AI isn't going to kill the software industry

Impact of AI on Software Jobs and Industry

  • Many argue AI won’t “kill” software but will make it cheaper, unlocking previously uneconomical projects (Jevons paradox: more efficiency → more demand → more software).
  • Others counter that companies have finite useful projects and hit growth plateaus; at some point faster development means fewer devs needed, not more.
  • Several expect the kind of work to change: fewer boilerplate coders, more people doing architecture, integration, product thinking, and “AI wrangling.”

Changing Roles and Skills

  • Debate over whether future work is still “software engineering” or becomes something closer to technical product management / configuration of AI agents.
  • Concern that tools optimized for mid/senior devs will further squeeze entry-level roles and widen generational divides between “pre-AI” and “AI-native” developers.
  • Some see AI as the “new compiler” or “fancy REPL” that still requires deep technical understanding; others imagine a world where non-programmers effectively “operate” software like elevator users.

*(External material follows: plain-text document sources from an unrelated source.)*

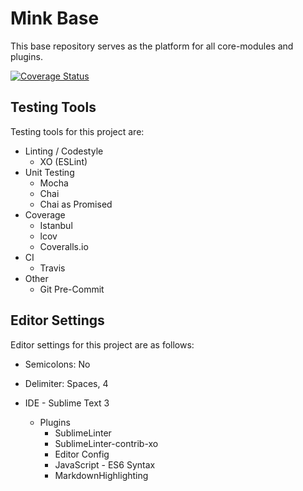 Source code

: # Mink Base

This base repository serves as the platform for all core-modules and plugins. 

[![Coverage Status](https://coveralls.io/repos/github/minkjs/mink.base/badge.svg?branch=changes)](https://coveralls.io/github/minkjs/mink.base?branch=changes)

## Testing Tools

Testing tools for this project are:

- Linting / Codestyle
    + XO (ESLint)
- Unit Testing
    + Mocha
    + Chai
    + Chai as Promised 
- Coverage
    + Istanbul
    + lcov
    + Coveralls.io
- CI
    + Travis
- Other
    + Git Pre-Commit

## Editor Settings

Editor settings for this project are as follows:

- Semicolons: No
- Delimiter: Spaces, 4

- IDE - Sublime Text 3
    + Plugins
        * SublimeLinter
        * SublimeLinter-contrib-xo
        * Editor Config
        * JavaScript - ES6 Syntax
        * MarkdownHighlighting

Productivity, Quality, and Tech Debt

  • Many report real productivity gains for tasks like boilerplate, tests, glue code, refactors, scripts, and learning new tech.
  • Others find current tools overrated or unhelpful, especially in large legacy codebases or highly constrained domains (e.g., safety-critical embedded systems).
  • Worries that easier code generation will encourage more tech debt and sloppier, harder-to-maintain systems, especially when business incentives favor speed.
  • Some stress ongoing need for maintenance and domain-specific reliability; layoffs that ignore this lead to bit rot and eventual failures.

Economics, Wages, and Power

  • Some fear AI will be used by executives to demand 5x output without higher pay, pushing down salaries and further “feudalizing” tech work.
  • Counterpoint: productivity tools historically expand markets and can increase total high-skill employment, though distribution is uneven.
  • Analogies (horses, shoemakers, elevator operators, radiologists) are used both to argue “this time isn’t different” and to argue that specialized, well-paid roles can still be hollowed out even as the broader industry grows.

Learning, Tools, and Resources

  • Suggestions include practical books on prompt/AI engineering and hands-on projects like reimplementing small GPTs.
  • Some doubt books can keep pace with rapid change and prefer experimentation and tool-building to understand the ecosystem.